I studied under Yogacharya Bharath Shetty, two time winner of the Himalaya Yoga Olympiad (Indian National Yoga Championship). Yoga India International Teaching Center in Mysore, India is recognized by yoga.info as one of the top 20 yoga teacher training centers in the world. Below, I am receiving instruction from my Yogacharya. I studied for one year at the center.
There were three people in my teacher training class, but I was the only one who graduated. My Yogacharya demanded the best, and he was strict. This is how he showed his love to students. Yoga prepares us for challenges. Who knows what you will face in the future? It is better to be strong.
The relationship between a dedicated teacher and dedicated student is beautiful and pure. It is unlike any other relationship I have ever known.
Bharath Shetty today. Courtesy of http://indeayoga.com.
This is my certificate. I was the fifth graduate from the center. Initially, we practiced in a small, moldy tenement. Yogacharya slept on the floor and had a small cooker to make his food. I remember early mornings seeing him on his hands and knees sweeping up the paint and plaster that was constantly flaking off the walls and ceiling. Since then, his school and his reputation have expanded. The center currently has graduates from over 60 countries.
Yogacharya stressed being pure in what you do. Don’t be concerned with the beauty of your yogashala (studio) or number of students, but instead focus on quality of practice. “One good student,” he would say, “is better than having a hundred that are not dedicated.”
I was interviewed by Business Today (an Indian magazine) in 2005. That’s me next to my Yogacharya. It took me years to understand the depth of yoga practice. I am still learning.
There are many yoga training centers in Mysore, and I met students of all stripes. Some had just ended a bad relationship and wanted a fresh start. Others were trying to break bad habits or free themselves from the painful trammels of the past. A few wanted to explore higher states of consciousness. The path of yoga attracts sadhaka (seekers) from all over the world, some of whom, like me, couldn’t honestly articulate what had spurred them to delve into the practice.
I teach Classical Hatha yoga. This style of yoga involves robust postures and attention to every detail of an asana, coupled with deep breathing. A rigorous, regular practice helps still the mind and allows prana (life force) to flow unimpeded through the system.

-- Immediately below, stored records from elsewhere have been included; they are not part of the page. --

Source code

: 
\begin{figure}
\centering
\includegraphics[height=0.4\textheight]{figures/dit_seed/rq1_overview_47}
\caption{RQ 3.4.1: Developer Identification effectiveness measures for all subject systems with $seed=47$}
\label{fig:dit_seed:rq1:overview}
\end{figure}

My style also includes Mysore Self-study which constitutes a routine tailored for each student. Not only does this style establish concrete goals for the student, it also encourages a home practice. It is in home practice where the greatest discoveries will be made. Above is an example of a tailored practice for one of my students.
Progress is steady but incremental and safe. Many of my students had never studied yoga until they came to my class. I’m honored to introduce new people to Classical Hatha yoga.